- **HOW TO COMPLETE THIS TASK**: Make an exact copy of all the entries, but do not reproduce the pictures.

- **DATASET RECORDS**:

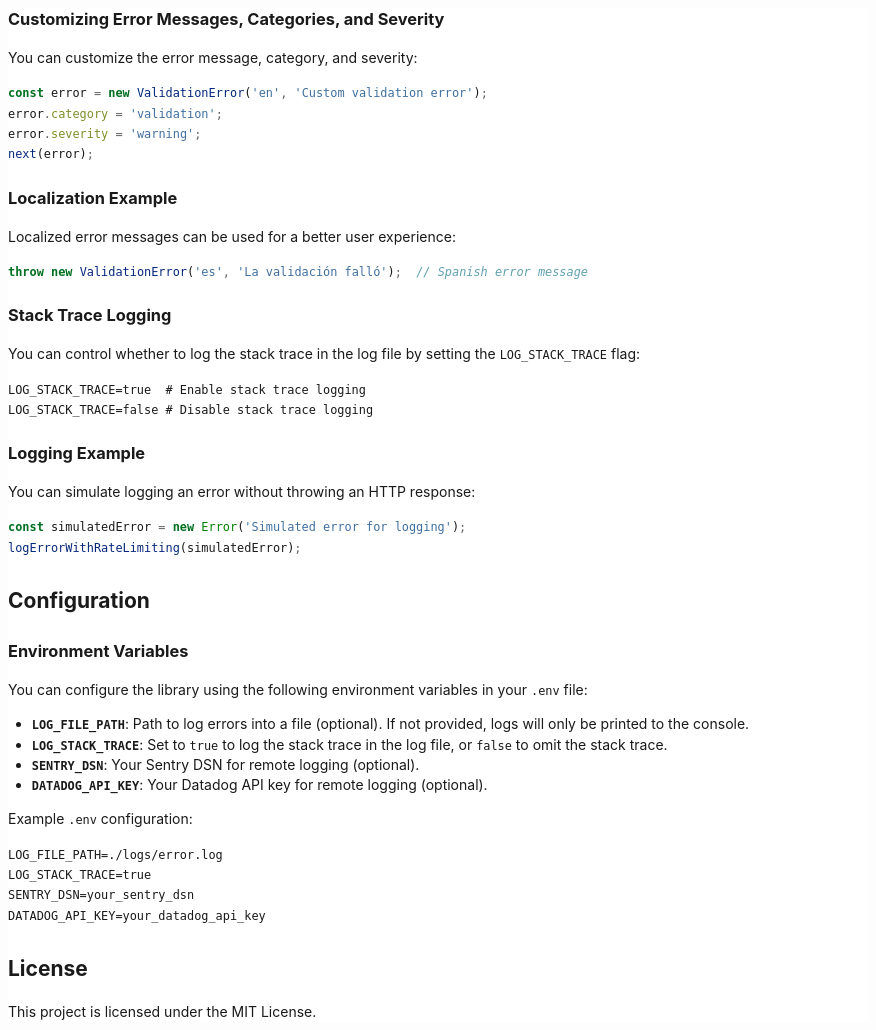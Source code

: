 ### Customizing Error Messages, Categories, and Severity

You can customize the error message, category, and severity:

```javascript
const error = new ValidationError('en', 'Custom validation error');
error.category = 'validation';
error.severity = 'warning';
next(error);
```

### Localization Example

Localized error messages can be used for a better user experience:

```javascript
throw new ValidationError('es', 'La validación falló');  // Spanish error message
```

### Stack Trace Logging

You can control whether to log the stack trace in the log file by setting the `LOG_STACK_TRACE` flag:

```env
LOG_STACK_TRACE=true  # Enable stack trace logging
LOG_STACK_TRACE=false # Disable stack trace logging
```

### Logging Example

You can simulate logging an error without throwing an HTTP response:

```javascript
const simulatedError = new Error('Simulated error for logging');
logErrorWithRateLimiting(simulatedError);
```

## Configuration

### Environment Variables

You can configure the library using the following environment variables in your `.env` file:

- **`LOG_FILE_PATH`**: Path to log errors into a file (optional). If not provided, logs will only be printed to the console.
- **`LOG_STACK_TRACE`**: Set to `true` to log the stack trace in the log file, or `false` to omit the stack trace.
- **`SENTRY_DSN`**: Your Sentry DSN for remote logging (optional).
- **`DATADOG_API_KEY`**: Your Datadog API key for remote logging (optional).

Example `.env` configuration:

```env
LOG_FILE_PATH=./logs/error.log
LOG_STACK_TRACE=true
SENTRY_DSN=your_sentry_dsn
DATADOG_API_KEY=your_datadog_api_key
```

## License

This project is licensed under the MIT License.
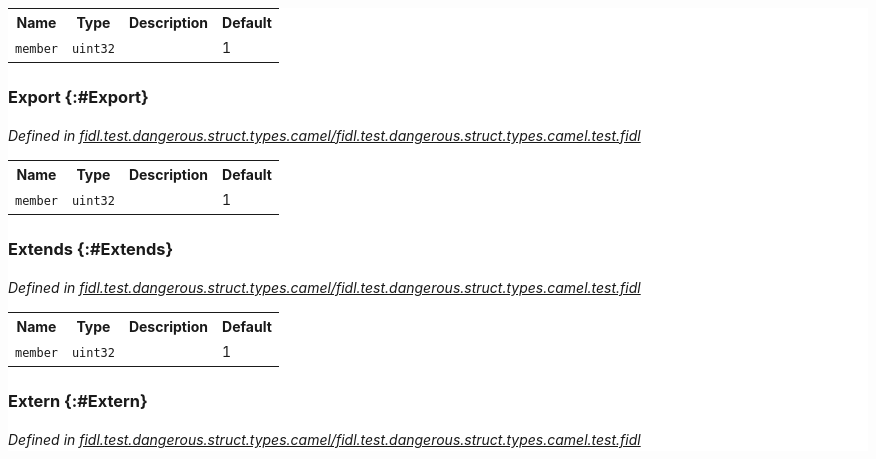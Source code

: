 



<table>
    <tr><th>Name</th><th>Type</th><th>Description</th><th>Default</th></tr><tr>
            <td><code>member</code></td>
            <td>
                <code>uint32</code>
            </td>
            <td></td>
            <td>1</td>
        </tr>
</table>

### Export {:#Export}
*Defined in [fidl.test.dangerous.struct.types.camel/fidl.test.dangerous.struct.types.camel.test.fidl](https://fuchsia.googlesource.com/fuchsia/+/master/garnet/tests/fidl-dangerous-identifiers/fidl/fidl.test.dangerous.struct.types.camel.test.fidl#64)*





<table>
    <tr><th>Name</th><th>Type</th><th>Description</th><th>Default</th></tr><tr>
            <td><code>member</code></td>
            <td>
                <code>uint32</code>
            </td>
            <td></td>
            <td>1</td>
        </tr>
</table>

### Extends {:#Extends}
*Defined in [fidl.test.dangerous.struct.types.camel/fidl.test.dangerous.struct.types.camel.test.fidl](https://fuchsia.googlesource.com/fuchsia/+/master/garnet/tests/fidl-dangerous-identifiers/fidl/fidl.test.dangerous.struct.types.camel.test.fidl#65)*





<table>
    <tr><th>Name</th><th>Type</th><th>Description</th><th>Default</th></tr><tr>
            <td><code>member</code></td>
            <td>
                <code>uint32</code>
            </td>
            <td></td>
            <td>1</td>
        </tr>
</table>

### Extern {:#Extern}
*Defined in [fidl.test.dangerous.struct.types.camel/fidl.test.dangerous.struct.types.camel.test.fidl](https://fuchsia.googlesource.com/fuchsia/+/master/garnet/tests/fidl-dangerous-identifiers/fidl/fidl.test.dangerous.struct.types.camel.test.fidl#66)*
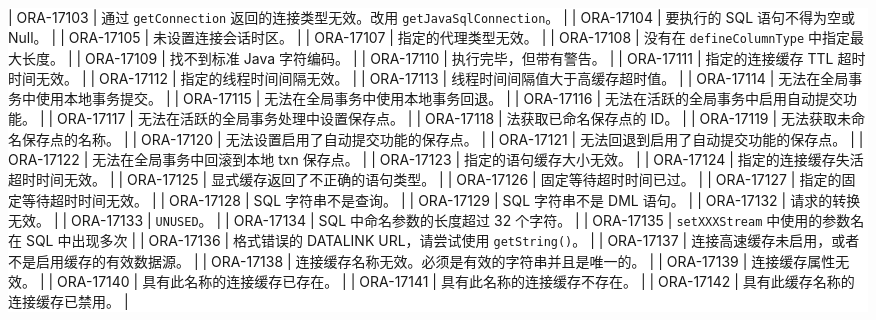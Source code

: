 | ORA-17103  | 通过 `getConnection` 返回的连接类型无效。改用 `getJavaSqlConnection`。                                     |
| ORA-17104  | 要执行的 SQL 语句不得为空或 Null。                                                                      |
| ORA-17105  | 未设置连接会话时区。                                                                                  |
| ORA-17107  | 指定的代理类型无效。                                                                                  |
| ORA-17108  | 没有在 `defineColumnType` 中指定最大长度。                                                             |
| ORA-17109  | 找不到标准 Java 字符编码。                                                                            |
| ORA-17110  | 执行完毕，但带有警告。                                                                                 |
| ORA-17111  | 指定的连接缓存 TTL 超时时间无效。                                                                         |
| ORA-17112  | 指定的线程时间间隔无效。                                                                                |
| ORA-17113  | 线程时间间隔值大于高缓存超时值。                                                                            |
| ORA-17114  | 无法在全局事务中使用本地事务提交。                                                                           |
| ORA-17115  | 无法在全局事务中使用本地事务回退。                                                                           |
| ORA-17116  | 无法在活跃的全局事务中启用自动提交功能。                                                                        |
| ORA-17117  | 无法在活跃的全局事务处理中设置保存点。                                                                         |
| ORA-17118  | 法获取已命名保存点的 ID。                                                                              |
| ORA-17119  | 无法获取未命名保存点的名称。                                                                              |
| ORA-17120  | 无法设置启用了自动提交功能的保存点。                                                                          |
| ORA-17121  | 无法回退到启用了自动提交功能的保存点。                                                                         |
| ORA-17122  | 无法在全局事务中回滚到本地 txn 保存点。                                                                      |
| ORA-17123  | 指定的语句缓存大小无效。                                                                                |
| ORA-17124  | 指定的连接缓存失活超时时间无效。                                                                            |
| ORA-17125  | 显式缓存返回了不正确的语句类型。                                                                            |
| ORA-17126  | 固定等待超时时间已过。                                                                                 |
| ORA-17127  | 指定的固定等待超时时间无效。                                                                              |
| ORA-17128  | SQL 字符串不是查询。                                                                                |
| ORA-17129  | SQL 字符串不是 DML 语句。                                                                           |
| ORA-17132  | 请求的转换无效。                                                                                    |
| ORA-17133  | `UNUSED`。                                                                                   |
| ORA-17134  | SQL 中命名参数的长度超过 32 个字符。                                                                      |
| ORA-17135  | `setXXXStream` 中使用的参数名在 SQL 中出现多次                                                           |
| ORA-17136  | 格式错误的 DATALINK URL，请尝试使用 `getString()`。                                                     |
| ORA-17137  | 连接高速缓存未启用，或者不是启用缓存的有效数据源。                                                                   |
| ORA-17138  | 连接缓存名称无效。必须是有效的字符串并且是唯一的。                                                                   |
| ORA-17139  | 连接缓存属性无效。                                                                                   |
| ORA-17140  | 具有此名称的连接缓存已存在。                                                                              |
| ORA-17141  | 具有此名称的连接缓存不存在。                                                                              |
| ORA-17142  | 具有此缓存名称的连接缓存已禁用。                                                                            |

- **RESULT OF THE TASK**:
Source code

: ### Customizing Error Messages, Categories, and Severity

You can customize the error message, category, and severity:

```javascript
const error = new ValidationError('en', 'Custom validation error');
error.category = 'validation';
error.severity = 'warning';
next(error);
```

### Localization Example

Localized error messages can be used for a better user experience:

```javascript
throw new ValidationError('es', 'La validación falló');  // Spanish error message
```

### Stack Trace Logging

You can control whether to log the stack trace in the log file by setting the `LOG_STACK_TRACE` flag:

```env
LOG_STACK_TRACE=true  # Enable stack trace logging
LOG_STACK_TRACE=false # Disable stack trace logging
```

### Logging Example

You can simulate logging an error without throwing an HTTP response:

```javascript
const simulatedError = new Error('Simulated error for logging');
logErrorWithRateLimiting(simulatedError);
```

## Configuration

### Environment Variables

You can configure the library using the following environment variables in your `.env` file:

- **`LOG_FILE_PATH`**: Path to log errors into a file (optional). If not provided, logs will only be printed to the console.
- **`LOG_STACK_TRACE`**: Set to `true` to log the stack trace in the log file, or `false` to omit the stack trace.
- **`SENTRY_DSN`**: Your Sentry DSN for remote logging (optional).
- **`DATADOG_API_KEY`**: Your Datadog API key for remote logging (optional).

Example `.env` configuration:

```env
LOG_FILE_PATH=./logs/error.log
LOG_STACK_TRACE=true
SENTRY_DSN=your_sentry_dsn
DATADOG_API_KEY=your_datadog_api_key
```

## License

This project is licensed under the MIT License.
Source code

: 



<table>
    <tr><th>Name</th><th>Type</th><th>Description</th><th>Default</th></tr><tr>
            <td><code>member</code></td>
            <td>
                <code>uint32</code>
            </td>
            <td></td>
            <td>1</td>
        </tr>
</table>

### Export {:#Export}
*Defined in [fidl.test.dangerous.struct.types.camel/fidl.test.dangerous.struct.types.camel.test.fidl](https://fuchsia.googlesource.com/fuchsia/+/master/garnet/tests/fidl-dangerous-identifiers/fidl/fidl.test.dangerous.struct.types.camel.test.fidl#64)*





<table>
    <tr><th>Name</th><th>Type</th><th>Description</th><th>Default</th></tr><tr>
            <td><code>member</code></td>
            <td>
                <code>uint32</code>
            </td>
            <td></td>
            <td>1</td>
        </tr>
</table>

### Extends {:#Extends}
*Defined in [fidl.test.dangerous.struct.types.camel/fidl.test.dangerous.struct.types.camel.test.fidl](https://fuchsia.googlesource.com/fuchsia/+/master/garnet/tests/fidl-dangerous-identifiers/fidl/fidl.test.dangerous.struct.types.camel.test.fidl#65)*





<table>
    <tr><th>Name</th><th>Type</th><th>Description</th><th>Default</th></tr><tr>
            <td><code>member</code></td>
            <td>
                <code>uint32</code>
            </td>
            <td></td>
            <td>1</td>
        </tr>
</table>

### Extern {:#Extern}
*Defined in [fidl.test.dangerous.struct.types.camel/fidl.test.dangerous.struct.types.camel.test.fidl](https://fuchsia.googlesource.com/fuchsia/+/master/garnet/tests/fidl-dangerous-identifiers/fidl/fidl.test.dangerous.struct.types.camel.test.fidl#66)*
Source code

: | ORA-17103  | 通过 `getConnection` 返回的连接类型无效。改用 `getJavaSqlConnection`。                                     |
| ORA-17104  | 要执行的 SQL 语句不得为空或 Null。                                                                      |
| ORA-17105  | 未设置连接会话时区。                                                                                  |
| ORA-17107  | 指定的代理类型无效。                                                                                  |
| ORA-17108  | 没有在 `defineColumnType` 中指定最大长度。                                                             |
| ORA-17109  | 找不到标准 Java 字符编码。                                                                            |
| ORA-17110  | 执行完毕，但带有警告。                                                                                 |
| ORA-17111  | 指定的连接缓存 TTL 超时时间无效。                                                                         |
| ORA-17112  | 指定的线程时间间隔无效。                                                                                |
| ORA-17113  | 线程时间间隔值大于高缓存超时值。                                                                            |
| ORA-17114  | 无法在全局事务中使用本地事务提交。                                                                           |
| ORA-17115  | 无法在全局事务中使用本地事务回退。                                                                           |
| ORA-17116  | 无法在活跃的全局事务中启用自动提交功能。                                                                        |
| ORA-17117  | 无法在活跃的全局事务处理中设置保存点。                                                                         |
| ORA-17118  | 法获取已命名保存点的 ID。                                                                              |
| ORA-17119  | 无法获取未命名保存点的名称。                                                                              |
| ORA-17120  | 无法设置启用了自动提交功能的保存点。                                                                          |
| ORA-17121  | 无法回退到启用了自动提交功能的保存点。                                                                         |
| ORA-17122  | 无法在全局事务中回滚到本地 txn 保存点。                                                                      |
| ORA-17123  | 指定的语句缓存大小无效。                                                                                |
| ORA-17124  | 指定的连接缓存失活超时时间无效。                                                                            |
| ORA-17125  | 显式缓存返回了不正确的语句类型。                                                                            |
| ORA-17126  | 固定等待超时时间已过。                                                                                 |
| ORA-17127  | 指定的固定等待超时时间无效。                                                                              |
| ORA-17128  | SQL 字符串不是查询。                                                                                |
| ORA-17129  | SQL 字符串不是 DML 语句。                                                                           |
| ORA-17132  | 请求的转换无效。                                                                                    |
| ORA-17133  | `UNUSED`。                                                                                   |
| ORA-17134  | SQL 中命名参数的长度超过 32 个字符。                                                                      |
| ORA-17135  | `setXXXStream` 中使用的参数名在 SQL 中出现多次                                                           |
| ORA-17136  | 格式错误的 DATALINK URL，请尝试使用 `getString()`。                                                     |
| ORA-17137  | 连接高速缓存未启用，或者不是启用缓存的有效数据源。                                                                   |
| ORA-17138  | 连接缓存名称无效。必须是有效的字符串并且是唯一的。                                                                   |
| ORA-17139  | 连接缓存属性无效。                                                                                   |
| ORA-17140  | 具有此名称的连接缓存已存在。                                                                              |
| ORA-17141  | 具有此名称的连接缓存不存在。                                                                              |
| ORA-17142  | 具有此缓存名称的连接缓存已禁用。                                                                            |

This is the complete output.